ASSIGNED TASK — Search the records for the string "instrument" and copy every line in which it appears.

---- RECORDS FOR PROCESSING

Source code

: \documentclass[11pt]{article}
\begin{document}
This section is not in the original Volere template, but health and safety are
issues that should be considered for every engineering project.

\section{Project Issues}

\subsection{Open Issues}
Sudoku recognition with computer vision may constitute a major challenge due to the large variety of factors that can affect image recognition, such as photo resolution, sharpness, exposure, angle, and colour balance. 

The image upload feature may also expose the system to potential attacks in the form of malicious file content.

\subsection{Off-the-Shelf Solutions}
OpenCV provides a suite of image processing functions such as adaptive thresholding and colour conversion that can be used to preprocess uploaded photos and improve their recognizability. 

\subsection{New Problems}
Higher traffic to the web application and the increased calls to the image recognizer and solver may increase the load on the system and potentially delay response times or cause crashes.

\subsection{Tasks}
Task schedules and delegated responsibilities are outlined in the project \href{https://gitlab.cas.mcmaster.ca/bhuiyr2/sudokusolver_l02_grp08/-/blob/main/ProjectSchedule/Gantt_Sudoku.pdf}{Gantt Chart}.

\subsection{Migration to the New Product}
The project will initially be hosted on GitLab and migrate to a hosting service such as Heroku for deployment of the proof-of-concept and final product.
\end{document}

--------
---- RECORDS FOR PROCESSING

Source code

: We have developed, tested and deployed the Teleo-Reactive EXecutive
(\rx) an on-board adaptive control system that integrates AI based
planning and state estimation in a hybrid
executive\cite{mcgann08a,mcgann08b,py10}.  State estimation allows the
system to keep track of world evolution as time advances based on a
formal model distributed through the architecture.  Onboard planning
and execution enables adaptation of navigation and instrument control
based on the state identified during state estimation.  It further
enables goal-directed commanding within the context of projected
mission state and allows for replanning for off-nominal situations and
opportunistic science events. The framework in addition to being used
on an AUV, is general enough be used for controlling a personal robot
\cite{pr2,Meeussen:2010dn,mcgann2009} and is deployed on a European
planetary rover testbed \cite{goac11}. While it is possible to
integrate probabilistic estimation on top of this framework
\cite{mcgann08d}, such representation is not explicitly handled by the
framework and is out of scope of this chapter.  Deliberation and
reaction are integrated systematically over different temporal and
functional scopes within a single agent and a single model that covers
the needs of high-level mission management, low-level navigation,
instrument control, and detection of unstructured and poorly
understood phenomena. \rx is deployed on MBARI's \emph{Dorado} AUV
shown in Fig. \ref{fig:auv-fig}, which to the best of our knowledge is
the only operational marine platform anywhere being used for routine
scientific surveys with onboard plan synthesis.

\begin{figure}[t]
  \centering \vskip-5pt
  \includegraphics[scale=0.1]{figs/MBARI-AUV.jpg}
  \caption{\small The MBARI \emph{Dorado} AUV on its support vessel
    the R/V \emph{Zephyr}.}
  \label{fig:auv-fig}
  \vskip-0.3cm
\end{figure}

--------
---- RECORDS FOR PROCESSING

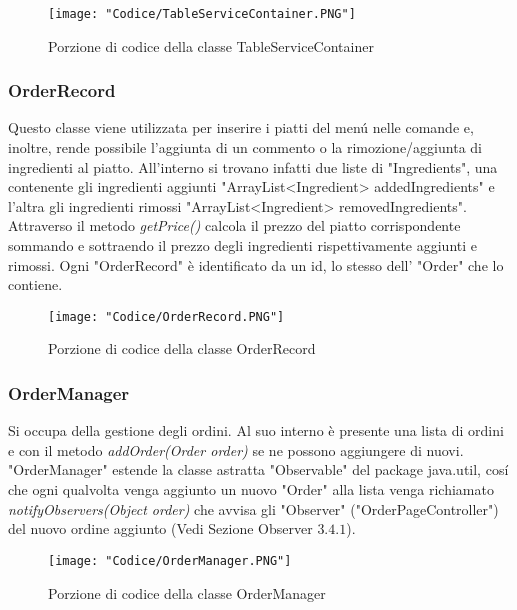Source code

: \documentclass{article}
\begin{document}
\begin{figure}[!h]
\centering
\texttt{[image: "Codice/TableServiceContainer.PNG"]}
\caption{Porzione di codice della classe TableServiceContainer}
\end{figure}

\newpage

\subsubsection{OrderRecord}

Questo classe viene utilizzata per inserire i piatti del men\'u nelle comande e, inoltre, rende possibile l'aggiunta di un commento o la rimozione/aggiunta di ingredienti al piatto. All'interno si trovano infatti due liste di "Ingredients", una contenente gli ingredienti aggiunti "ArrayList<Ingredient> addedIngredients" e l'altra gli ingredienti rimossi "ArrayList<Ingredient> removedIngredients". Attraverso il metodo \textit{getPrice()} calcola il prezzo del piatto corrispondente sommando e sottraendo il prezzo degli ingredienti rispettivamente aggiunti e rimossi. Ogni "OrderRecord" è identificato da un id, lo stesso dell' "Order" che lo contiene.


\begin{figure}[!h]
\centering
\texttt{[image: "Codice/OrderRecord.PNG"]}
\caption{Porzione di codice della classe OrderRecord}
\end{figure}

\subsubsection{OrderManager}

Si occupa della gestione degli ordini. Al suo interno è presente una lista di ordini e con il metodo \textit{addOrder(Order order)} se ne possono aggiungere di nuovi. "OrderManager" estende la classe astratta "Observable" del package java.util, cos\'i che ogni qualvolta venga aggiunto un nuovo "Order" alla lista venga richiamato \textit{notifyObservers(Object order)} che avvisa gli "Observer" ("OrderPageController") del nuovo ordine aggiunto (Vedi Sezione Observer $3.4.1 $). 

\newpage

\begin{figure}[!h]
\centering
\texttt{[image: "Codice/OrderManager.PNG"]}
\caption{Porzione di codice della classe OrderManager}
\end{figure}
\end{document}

--------

REPLY —
and execution enables adaptation of navigation and instrument control
instrument control, and detection of unstructured and poorly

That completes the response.